§ **What you have to do**: Across all the records, filter for lines with the word "misc" and copy them.

§ **Information given**:
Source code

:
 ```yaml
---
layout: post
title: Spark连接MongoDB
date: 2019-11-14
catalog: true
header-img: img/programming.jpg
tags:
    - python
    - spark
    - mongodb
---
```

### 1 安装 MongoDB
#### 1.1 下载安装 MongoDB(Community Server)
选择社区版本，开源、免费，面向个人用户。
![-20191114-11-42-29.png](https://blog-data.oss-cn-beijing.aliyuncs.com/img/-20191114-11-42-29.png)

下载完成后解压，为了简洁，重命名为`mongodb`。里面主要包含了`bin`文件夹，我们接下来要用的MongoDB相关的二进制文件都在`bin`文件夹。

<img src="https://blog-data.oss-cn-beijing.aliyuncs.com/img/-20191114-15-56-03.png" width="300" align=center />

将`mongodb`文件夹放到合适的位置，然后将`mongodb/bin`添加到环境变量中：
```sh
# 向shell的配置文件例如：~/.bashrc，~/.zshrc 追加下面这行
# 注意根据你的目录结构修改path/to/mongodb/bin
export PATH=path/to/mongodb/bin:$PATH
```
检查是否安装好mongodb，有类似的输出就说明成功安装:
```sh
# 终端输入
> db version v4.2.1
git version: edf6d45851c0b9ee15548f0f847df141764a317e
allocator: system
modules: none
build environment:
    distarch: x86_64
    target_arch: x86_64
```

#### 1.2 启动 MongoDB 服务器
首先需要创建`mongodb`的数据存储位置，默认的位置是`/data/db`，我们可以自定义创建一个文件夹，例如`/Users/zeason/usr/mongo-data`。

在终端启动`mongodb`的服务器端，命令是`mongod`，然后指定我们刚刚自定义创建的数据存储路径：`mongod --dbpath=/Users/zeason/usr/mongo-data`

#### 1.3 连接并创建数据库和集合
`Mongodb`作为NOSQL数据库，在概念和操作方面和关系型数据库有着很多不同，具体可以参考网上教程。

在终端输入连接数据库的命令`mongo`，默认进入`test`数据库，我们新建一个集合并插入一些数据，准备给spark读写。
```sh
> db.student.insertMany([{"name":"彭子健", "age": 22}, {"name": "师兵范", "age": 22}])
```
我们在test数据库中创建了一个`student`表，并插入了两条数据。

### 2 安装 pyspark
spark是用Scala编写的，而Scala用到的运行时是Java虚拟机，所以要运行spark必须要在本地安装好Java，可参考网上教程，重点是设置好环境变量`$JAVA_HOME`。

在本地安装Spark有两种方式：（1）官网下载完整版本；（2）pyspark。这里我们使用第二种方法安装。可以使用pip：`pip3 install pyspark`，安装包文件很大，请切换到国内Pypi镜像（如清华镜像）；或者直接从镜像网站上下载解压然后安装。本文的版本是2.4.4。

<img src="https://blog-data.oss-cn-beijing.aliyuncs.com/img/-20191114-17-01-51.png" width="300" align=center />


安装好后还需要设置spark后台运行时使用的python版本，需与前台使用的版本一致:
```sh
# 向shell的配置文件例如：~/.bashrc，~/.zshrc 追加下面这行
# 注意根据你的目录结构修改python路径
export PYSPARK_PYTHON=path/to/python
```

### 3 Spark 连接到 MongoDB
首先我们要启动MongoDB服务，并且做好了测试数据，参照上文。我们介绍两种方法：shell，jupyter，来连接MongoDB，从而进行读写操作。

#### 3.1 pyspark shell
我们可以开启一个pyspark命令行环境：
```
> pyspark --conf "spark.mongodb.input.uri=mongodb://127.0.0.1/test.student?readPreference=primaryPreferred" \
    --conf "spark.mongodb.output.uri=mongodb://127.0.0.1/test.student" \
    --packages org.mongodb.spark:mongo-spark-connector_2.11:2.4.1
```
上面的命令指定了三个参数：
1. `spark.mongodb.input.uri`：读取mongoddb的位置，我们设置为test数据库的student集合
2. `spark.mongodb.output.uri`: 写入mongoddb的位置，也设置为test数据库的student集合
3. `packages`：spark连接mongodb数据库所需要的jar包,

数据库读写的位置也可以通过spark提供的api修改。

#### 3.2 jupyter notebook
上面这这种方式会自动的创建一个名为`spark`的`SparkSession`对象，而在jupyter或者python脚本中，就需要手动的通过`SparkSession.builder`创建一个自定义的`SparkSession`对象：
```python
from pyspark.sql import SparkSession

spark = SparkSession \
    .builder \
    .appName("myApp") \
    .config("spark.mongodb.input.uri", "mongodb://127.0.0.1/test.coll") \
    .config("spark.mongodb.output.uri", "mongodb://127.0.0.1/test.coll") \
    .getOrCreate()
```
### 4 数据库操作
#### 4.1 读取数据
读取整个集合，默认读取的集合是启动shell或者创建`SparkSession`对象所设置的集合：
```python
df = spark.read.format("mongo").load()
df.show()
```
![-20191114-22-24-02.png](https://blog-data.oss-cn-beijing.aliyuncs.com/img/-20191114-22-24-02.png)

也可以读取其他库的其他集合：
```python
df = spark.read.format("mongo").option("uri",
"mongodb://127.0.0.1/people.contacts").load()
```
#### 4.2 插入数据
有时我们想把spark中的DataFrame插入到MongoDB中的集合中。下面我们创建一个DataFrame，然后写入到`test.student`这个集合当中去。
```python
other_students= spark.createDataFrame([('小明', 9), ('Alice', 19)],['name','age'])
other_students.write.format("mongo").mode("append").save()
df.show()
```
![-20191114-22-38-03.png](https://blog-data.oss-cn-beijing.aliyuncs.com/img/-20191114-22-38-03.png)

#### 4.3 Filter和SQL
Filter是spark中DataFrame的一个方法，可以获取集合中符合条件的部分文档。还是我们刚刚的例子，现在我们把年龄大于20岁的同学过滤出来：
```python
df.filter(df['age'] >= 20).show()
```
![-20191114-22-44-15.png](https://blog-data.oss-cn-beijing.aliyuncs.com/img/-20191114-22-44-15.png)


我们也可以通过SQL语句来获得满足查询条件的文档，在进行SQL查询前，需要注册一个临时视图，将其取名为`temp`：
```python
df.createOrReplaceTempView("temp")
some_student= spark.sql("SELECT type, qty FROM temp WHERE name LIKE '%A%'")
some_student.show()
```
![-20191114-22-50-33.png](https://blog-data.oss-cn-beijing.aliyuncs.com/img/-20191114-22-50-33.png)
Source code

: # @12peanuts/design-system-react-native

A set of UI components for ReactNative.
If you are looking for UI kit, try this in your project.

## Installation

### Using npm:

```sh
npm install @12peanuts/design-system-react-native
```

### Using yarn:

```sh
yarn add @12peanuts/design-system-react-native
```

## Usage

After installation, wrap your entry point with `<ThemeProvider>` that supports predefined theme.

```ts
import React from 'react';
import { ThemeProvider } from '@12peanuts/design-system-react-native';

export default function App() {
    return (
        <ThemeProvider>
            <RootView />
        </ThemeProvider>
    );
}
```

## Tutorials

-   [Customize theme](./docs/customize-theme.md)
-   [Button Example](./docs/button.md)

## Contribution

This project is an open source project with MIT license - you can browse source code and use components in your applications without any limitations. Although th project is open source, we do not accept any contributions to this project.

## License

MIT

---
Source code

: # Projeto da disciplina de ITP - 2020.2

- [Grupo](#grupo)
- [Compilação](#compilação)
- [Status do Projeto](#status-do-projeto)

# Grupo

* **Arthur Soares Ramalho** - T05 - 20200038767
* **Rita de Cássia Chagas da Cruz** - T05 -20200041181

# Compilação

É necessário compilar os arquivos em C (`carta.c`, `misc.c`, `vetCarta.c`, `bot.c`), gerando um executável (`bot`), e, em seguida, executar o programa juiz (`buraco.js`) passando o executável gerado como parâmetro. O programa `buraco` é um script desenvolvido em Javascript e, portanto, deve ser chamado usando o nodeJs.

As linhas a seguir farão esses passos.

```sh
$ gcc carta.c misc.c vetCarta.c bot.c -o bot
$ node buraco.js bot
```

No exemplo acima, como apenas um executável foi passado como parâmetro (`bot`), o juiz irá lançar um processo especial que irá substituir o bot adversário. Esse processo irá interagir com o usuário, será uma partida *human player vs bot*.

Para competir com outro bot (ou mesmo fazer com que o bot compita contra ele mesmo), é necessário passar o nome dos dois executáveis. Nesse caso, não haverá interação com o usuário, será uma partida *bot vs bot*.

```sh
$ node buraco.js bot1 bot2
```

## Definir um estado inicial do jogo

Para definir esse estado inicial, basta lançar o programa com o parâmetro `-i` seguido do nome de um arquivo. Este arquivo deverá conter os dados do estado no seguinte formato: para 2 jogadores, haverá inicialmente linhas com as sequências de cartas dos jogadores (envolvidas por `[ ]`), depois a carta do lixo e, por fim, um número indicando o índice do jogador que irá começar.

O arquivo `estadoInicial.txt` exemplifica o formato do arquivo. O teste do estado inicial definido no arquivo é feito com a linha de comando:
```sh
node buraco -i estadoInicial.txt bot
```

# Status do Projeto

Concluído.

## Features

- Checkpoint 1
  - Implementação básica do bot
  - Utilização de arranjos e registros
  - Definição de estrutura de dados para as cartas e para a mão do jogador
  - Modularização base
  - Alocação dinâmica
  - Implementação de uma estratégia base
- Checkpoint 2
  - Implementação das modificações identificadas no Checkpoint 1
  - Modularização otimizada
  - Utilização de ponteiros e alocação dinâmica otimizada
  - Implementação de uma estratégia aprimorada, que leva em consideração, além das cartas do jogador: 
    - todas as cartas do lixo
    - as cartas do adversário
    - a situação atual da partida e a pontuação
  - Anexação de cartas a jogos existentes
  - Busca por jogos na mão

§ **Answer box**:
É necessário compilar os arquivos em C (`carta.c`, `misc.c`, `vetCarta.c`, `bot.c`), gerando um executável (`bot`), e, em seguida, executar o programa juiz (`buraco.js`) passando o executável gerado como parâmetro. O programa `buraco` é um script desenvolvido em Javascript e, portanto, deve ser chamado usando o nodeJs.
$ gcc carta.c misc.c vetCarta.c bot.c -o bot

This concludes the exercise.